Gummy rats on individual rat trap packages in one giant rat trap bag. This is what Halloween is all about. This is what trick-or-treating exists for. When I was a kid I was lucky to get much more than tootsie rolls or lollipops; I commend any household who buys something this cleverly hideous to hand out to kids. I was really tempted to buy these, but we never get trick-or-treaters and I never really eat gummy candy, so I'd have only tacked one to the wall or refrigerator as decoration and let the rest of the bag gather dust.
Crunchy cheese puffs are another thing I rarely partake of, but maybe I'd be more tempted if they were always marketed as "skeleton bones." You know, as opposed to like, pineapple bones or something.
Alright. I've seen gummy worms marketed a lot of creative ways, but I don't think I've seen anything approaching this level of absurdity. "Nose worms" are not a thing. They are especially not a thing you just casually name a candy as if it's a reference to anything of any sort ever. I'm certain that less than a few hundred people in the world have ever heard, thought of or uttered the phrase "nose worms" until it spawned from the imagination of some mad confectioner whose mental processes run on their own special track. The kind of track where nose worm is a thing.
Moving away from edible materials for now, these little yarn ornaments seem to be a World Market original product. One is quite clearly a mummy, but the other is a little more vague. Whatever it is, its hair is pulled into two buns in the back, so it's possibly female. She carries a knife and her own face is heavily scarred and stitched up. I don't think this represents any kind of Halloween character other than some kind of murderous and possibly self-mutilating stalker, which is frankly adorable.
There's nothing really funny or amazing to say about these tall, skinny monster candles; they're just plain cool and I wanted to show them. I know somebody who might appreciate blue-faced Dracula candle, but my favorites are the dapper pumpkin guy and the mummy carrying a skull in its arms, among other nondescript objects. The owl is also pretty cool looking, though nothing about it explicitly says "Halloween." That's the funny thing about owls; they're widely presented as a "Halloween animal" but aren't necessarily macabre at all. Halloween owls could really stand to benefit from some distinguishingly Halloween characteristics, like blood pouring out of their beaks or axes in their heads.

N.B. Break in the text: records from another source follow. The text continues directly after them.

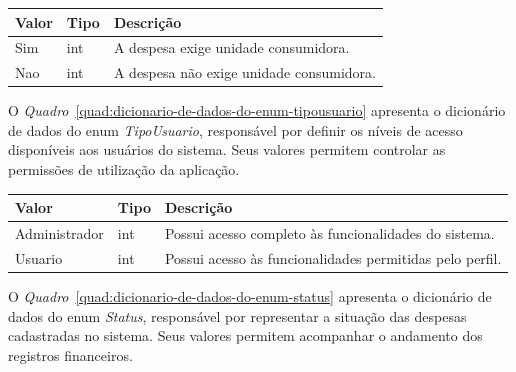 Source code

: \begin{quadro}[H]
\caption[Dicionário de dados do enum SolicitaUC]{Dicionário de dados do enum SolicitaUC}
\label{quad:dicionario-de-dados-do-enum-solicitauc}

\begin{tabular}{|p{}|p{}|p{}|}
\hline
\textbf{Valor} & \textbf{Tipo} & \textbf{Descrição} \\ 
\hline
Sim & int & A despesa exige unidade consumidora. \\ 
\hline
Nao & int & A despesa não exige unidade consumidora. \\ 
\hline
\end{tabular}


\end{quadro}



O \textit{Quadro}~\ref{quad:dicionario-de-dados-do-enum-tipousuario} apresenta o dicionário de dados do enum \textit{TipoUsuario}, responsável por definir os níveis de acesso disponíveis aos usuários do sistema. Seus valores permitem controlar as permissões de utilização da aplicação.

\begin{quadro}[H]
\caption[Dicionário de dados do enum TipoUsuario]{Dicionário de dados do enum TipoUsuario}
\label{quad:dicionario-de-dados-do-enum-tipousuario}

\begin{tabular}{|p{}|p{}|p{}|}
\hline
\textbf{Valor} & \textbf{Tipo} & \textbf{Descrição} \\ 
\hline
Administrador & int & Possui acesso completo às funcionalidades do sistema. \\ 
\hline
Usuario & int & Possui acesso às funcionalidades permitidas pelo perfil. \\ 
\hline
\end{tabular}


\end{quadro}



O \textit{Quadro}~\ref{quad:dicionario-de-dados-do-enum-status} apresenta o dicionário de dados do enum \textit{Status}, responsável por representar a situação das despesas cadastradas no sistema. Seus valores permitem acompanhar o andamento dos registros financeiros.

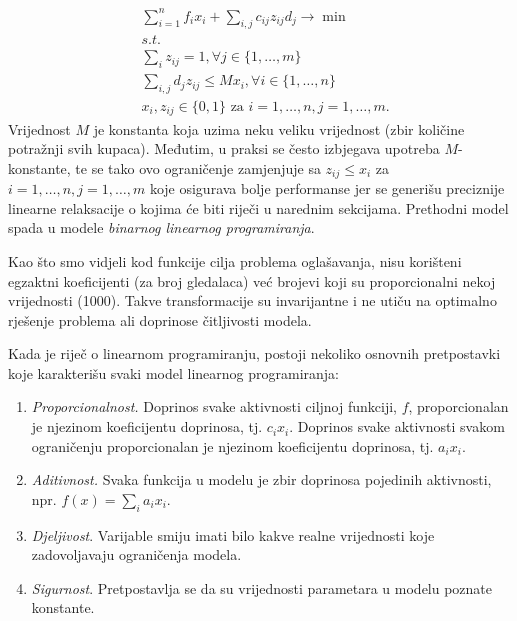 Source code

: \documentclass[a4paper, utf8, 11pt, colorlinks]{article}
\begin{document}
\begin{align*}
     &\sum_{i=1}^n f_i x_i  + \sum_{i,j} c_{ij} z_{ij} d_j \rightarrow \min\\
     & s.t. \nonumber \\
     & \sum_{i} z_{ij} = 1, \forall j\in\{1,\ldots,m\} \\
     & \sum_{i,j} d_j z_{ij} \leq M x_i, \forall i \in \{1,\ldots,n\} \\
     & x_i, z_{ij} \in \{0,1\} \mbox{ za } i = 1, \ldots, n, j = 1,  \ldots, m.
\end{align*}
Vrijednost $M$ je konstanta koja uzima neku veliku vrijednost (zbir količine potražnji svih kupaca). Međutim, u praksi se često izbjegava upotreba $M$-konstante, te se tako ovo ograničenje zamjenjuje sa $ z_{ij} \leq x_i$ 
za $ i = 1, \ldots, n, j = 1,  \ldots, m$ koje osigurava bolje performanse jer se generišu preciznije linearne relaksacije o kojima će biti riječi u narednim sekcijama. Prethodni model spada u modele \emph{binarnog linearnog programiranja}. 

Kao što smo vidjeli kod funkcije cilja problema oglašavanja,  
nisu korišteni egzaktni koeficijenti (za broj gledalaca) već brojevi koji su proporcionalni nekoj vrijednosti (1000). Takve transformacije su invarijantne i ne utiču na optimalno rješenje problema ali doprinose čitljivosti modela.
 
Kada je riječ o linearnom programiranju,  postoji nekoliko osnovnih pretpostavki koje karakterišu svaki model  linearnog programiranja:
\begin{enumerate}
    \item \emph{Proporcionalnost.} Doprinos svake aktivnosti ciljnoj funkciji, $f$, proporcionalan je njezinom koeficijentu doprinosa, tj. $c_ix_i$. Doprinos svake aktivnosti svakom   ograničenju proporcionalan je njezinom  koeficijentu doprinosa, tj. $a_ix_i$.
    \item  \emph{Aditivnost.} Svaka funkcija u modelu je zbir  doprinosa pojedinih aktivnosti, npr. $f(x) = \sum_i a_i x_i$.
    \item \emph{Djeljivost}. Varijable   smiju imati bilo kakve realne vrijednosti koje zadovoljavaju ograničenja modela.
    \item \emph{Sigurnost}. Pretpostavlja se da su vrijednosti parametara u modelu poznate konstante. 
\end{enumerate}
\end{document}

Yeah, that would work. All Halloween owls should have axes in their heads, so we know they're not just regular owls.
Now these are really cool. This same exact skeleton, complete with the gold tooth, has been sold in various colors as various types of toy, but here it's been repurposed as a set of string lights. I'm really tempted to go back for a set of these. I've never seen skeleton string lights with completely dangly bodies before.
These skeleton dishes were fairly confusing at first glance, until we figured out that one is a joke on Edward Scissorhands. It kind of loses a little magic to realize there's a point, though it's still pretty bizarre to have a skeleton with giant, literal scissors for hands. I'm not sure what the other one is supposed to be, he's got three claw marks or possibly bangs over one eye...any guesses?
By now you may be wondering what, out of all these wonderful little treasures, I actually decided to spend my money on, and here you are. This 1.99 "Bag of Bugs" called out to me even over the shrieking siren's song of the Nose Worms. I have no intention of actually eating the bugs, even though I may eventually remove them from the cardboard header. That's what I paid for. That positively darling little cockroach head peeking out at us from under the words "bag of bugs." I may go so far as to put this in a protective plastic sheath and use it to label my actual bag of bugs, because I am someone with an actual bag of bugs.